# Saved entries
┄┄┄┄┄┄┄┄┄┄┄┄┄┄┄┄┄┄┄┄
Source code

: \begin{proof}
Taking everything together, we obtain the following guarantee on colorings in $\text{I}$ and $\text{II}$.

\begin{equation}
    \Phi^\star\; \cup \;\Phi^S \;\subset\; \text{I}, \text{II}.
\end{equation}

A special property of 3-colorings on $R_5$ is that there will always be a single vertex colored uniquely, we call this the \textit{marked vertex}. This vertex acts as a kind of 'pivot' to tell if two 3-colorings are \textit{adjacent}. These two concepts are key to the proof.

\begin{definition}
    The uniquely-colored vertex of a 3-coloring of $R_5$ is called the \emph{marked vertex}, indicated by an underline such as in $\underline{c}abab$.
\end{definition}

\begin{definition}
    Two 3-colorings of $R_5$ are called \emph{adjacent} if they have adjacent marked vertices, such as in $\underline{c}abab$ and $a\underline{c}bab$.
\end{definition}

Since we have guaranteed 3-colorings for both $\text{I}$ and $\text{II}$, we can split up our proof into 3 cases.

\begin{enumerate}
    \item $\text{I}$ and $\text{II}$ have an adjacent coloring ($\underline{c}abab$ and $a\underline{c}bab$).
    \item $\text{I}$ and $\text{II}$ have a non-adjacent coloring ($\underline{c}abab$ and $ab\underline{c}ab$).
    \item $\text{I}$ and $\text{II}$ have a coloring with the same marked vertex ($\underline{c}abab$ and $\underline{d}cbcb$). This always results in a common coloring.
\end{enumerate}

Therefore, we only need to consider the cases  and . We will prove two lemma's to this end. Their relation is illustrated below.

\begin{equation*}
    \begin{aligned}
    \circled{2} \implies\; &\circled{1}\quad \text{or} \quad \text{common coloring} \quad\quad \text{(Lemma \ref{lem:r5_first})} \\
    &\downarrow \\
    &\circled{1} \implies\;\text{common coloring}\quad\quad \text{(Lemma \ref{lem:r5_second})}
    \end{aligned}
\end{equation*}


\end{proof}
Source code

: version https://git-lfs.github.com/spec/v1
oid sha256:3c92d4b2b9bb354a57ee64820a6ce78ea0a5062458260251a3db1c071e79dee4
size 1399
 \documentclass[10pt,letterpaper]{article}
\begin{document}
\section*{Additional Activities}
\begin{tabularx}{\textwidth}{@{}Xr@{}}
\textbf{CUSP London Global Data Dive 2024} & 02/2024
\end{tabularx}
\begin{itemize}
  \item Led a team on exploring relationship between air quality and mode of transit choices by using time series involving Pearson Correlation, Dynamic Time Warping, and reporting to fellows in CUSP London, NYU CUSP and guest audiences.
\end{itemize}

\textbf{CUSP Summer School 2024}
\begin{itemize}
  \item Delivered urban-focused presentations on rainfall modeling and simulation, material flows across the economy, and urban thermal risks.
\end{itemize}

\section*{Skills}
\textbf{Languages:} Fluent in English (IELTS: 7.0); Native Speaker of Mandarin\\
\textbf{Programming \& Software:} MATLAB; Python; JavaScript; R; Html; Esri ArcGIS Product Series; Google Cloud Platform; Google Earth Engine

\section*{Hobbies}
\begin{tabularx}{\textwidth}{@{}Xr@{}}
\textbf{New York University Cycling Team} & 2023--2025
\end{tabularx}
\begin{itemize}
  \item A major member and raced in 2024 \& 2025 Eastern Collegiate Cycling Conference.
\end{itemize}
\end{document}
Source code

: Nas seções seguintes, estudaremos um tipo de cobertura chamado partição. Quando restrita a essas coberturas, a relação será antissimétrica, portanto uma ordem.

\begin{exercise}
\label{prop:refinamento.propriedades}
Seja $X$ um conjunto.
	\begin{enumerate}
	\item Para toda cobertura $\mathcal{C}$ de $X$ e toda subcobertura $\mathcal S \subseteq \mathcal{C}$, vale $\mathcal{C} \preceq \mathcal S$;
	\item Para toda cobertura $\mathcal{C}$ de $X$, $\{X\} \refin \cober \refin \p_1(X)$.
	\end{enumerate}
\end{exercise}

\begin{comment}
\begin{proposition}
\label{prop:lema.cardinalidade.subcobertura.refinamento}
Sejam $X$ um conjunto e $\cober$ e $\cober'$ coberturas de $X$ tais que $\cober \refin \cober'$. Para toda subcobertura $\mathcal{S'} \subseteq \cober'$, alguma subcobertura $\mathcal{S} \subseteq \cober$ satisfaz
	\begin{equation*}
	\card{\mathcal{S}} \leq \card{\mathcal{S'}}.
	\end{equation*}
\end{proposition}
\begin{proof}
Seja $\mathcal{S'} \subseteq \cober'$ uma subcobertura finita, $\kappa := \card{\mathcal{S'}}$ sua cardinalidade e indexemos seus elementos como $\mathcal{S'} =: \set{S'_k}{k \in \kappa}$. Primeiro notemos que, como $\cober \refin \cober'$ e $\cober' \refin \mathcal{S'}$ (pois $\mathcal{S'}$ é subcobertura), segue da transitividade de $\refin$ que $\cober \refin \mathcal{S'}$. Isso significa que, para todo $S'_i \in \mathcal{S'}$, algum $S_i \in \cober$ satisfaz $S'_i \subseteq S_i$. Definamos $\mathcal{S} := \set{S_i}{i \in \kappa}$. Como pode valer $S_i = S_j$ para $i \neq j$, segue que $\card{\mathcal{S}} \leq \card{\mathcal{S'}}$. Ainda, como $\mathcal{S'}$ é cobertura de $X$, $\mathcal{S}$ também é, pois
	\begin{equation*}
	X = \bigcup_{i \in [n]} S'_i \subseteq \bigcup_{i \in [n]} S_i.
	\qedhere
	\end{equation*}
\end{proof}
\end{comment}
┄┄┄┄┄┄┄┄┄┄┄┄┄┄┄┄┄┄┄┄
# What you are asked to do
An exact reproduction of all the entries, complete to the last line, is needed.

# Answer below
Source code

: \begin{proof}
Taking everything together, we obtain the following guarantee on colorings in $\text{I}$ and $\text{II}$.

\begin{equation}
    \Phi^\star\; \cup \;\Phi^S \;\subset\; \text{I}, \text{II}.
\end{equation}

A special property of 3-colorings on $R_5$ is that there will always be a single vertex colored uniquely, we call this the \textit{marked vertex}. This vertex acts as a kind of 'pivot' to tell if two 3-colorings are \textit{adjacent}. These two concepts are key to the proof.

\begin{definition}
    The uniquely-colored vertex of a 3-coloring of $R_5$ is called the \emph{marked vertex}, indicated by an underline such as in $\underline{c}abab$.
\end{definition}

\begin{definition}
    Two 3-colorings of $R_5$ are called \emph{adjacent} if they have adjacent marked vertices, such as in $\underline{c}abab$ and $a\underline{c}bab$.
\end{definition}

Since we have guaranteed 3-colorings for both $\text{I}$ and $\text{II}$, we can split up our proof into 3 cases.

\begin{enumerate}
    \item $\text{I}$ and $\text{II}$ have an adjacent coloring ($\underline{c}abab$ and $a\underline{c}bab$).
    \item $\text{I}$ and $\text{II}$ have a non-adjacent coloring ($\underline{c}abab$ and $ab\underline{c}ab$).
    \item $\text{I}$ and $\text{II}$ have a coloring with the same marked vertex ($\underline{c}abab$ and $\underline{d}cbcb$). This always results in a common coloring.
\end{enumerate}

Therefore, we only need to consider the cases  and . We will prove two lemma's to this end. Their relation is illustrated below.

\begin{equation*}
    \begin{aligned}
    \circled{2} \implies\; &\circled{1}\quad \text{or} \quad \text{common coloring} \quad\quad \text{(Lemma \ref{lem:r5_first})} \\
    &\downarrow \\
    &\circled{1} \implies\;\text{common coloring}\quad\quad \text{(Lemma \ref{lem:r5_second})}
    \end{aligned}
\end{equation*}


\end{proof}
Source code

: version https://git-lfs.github.com/spec/v1
oid sha256:3c92d4b2b9bb354a57ee64820a6ce78ea0a5062458260251a3db1c071e79dee4
size 1399
 \documentclass[10pt,letterpaper]{article}
\begin{document}
\section*{Additional Activities}
\begin{tabularx}{\textwidth}{@{}Xr@{}}
\textbf{CUSP London Global Data Dive 2024} & 02/2024
\end{tabularx}
\begin{itemize}
  \item Led a team on exploring relationship between air quality and mode of transit choices by using time series involving Pearson Correlation, Dynamic Time Warping, and reporting to fellows in CUSP London, NYU CUSP and guest audiences.
\end{itemize}

\textbf{CUSP Summer School 2024}
\begin{itemize}
  \item Delivered urban-focused presentations on rainfall modeling and simulation, material flows across the economy, and urban thermal risks.
\end{itemize}

\section*{Skills}
\textbf{Languages:} Fluent in English (IELTS: 7.0); Native Speaker of Mandarin\\
\textbf{Programming \& Software:} MATLAB; Python; JavaScript; R; Html; Esri ArcGIS Product Series; Google Cloud Platform; Google Earth Engine

\section*{Hobbies}
\begin{tabularx}{\textwidth}{@{}Xr@{}}
\textbf{New York University Cycling Team} & 2023--2025
\end{tabularx}
\begin{itemize}
  \item A major member and raced in 2024 \& 2025 Eastern Collegiate Cycling Conference.
\end{itemize}
\end{document}
Source code

: Nas seções seguintes, estudaremos um tipo de cobertura chamado partição. Quando restrita a essas coberturas, a relação será antissimétrica, portanto uma ordem.

\begin{exercise}
\label{prop:refinamento.propriedades}
Seja $X$ um conjunto.
	\begin{enumerate}
	\item Para toda cobertura $\mathcal{C}$ de $X$ e toda subcobertura $\mathcal S \subseteq \mathcal{C}$, vale $\mathcal{C} \preceq \mathcal S$;
	\item Para toda cobertura $\mathcal{C}$ de $X$, $\{X\} \refin \cober \refin \p_1(X)$.
	\end{enumerate}
\end{exercise}

\begin{comment}
\begin{proposition}
\label{prop:lema.cardinalidade.subcobertura.refinamento}
Sejam $X$ um conjunto e $\cober$ e $\cober'$ coberturas de $X$ tais que $\cober \refin \cober'$. Para toda subcobertura $\mathcal{S'} \subseteq \cober'$, alguma subcobertura $\mathcal{S} \subseteq \cober$ satisfaz
	\begin{equation*}
	\card{\mathcal{S}} \leq \card{\mathcal{S'}}.
	\end{equation*}
\end{proposition}
\begin{proof}
Seja $\mathcal{S'} \subseteq \cober'$ uma subcobertura finita, $\kappa := \card{\mathcal{S'}}$ sua cardinalidade e indexemos seus elementos como $\mathcal{S'} =: \set{S'_k}{k \in \kappa}$. Primeiro notemos que, como $\cober \refin \cober'$ e $\cober' \refin \mathcal{S'}$ (pois $\mathcal{S'}$ é subcobertura), segue da transitividade de $\refin$ que $\cober \refin \mathcal{S'}$. Isso significa que, para todo $S'_i \in \mathcal{S'}$, algum $S_i \in \cober$ satisfaz $S'_i \subseteq S_i$. Definamos $\mathcal{S} := \set{S_i}{i \in \kappa}$. Como pode valer $S_i = S_j$ para $i \neq j$, segue que $\card{\mathcal{S}} \leq \card{\mathcal{S'}}$. Ainda, como $\mathcal{S'}$ é cobertura de $X$, $\mathcal{S}$ também é, pois
	\begin{equation*}
	X = \bigcup_{i \in [n]} S'_i \subseteq \bigcup_{i \in [n]} S_i.
	\qedhere
	\end{equation*}
\end{proof}
\end{comment}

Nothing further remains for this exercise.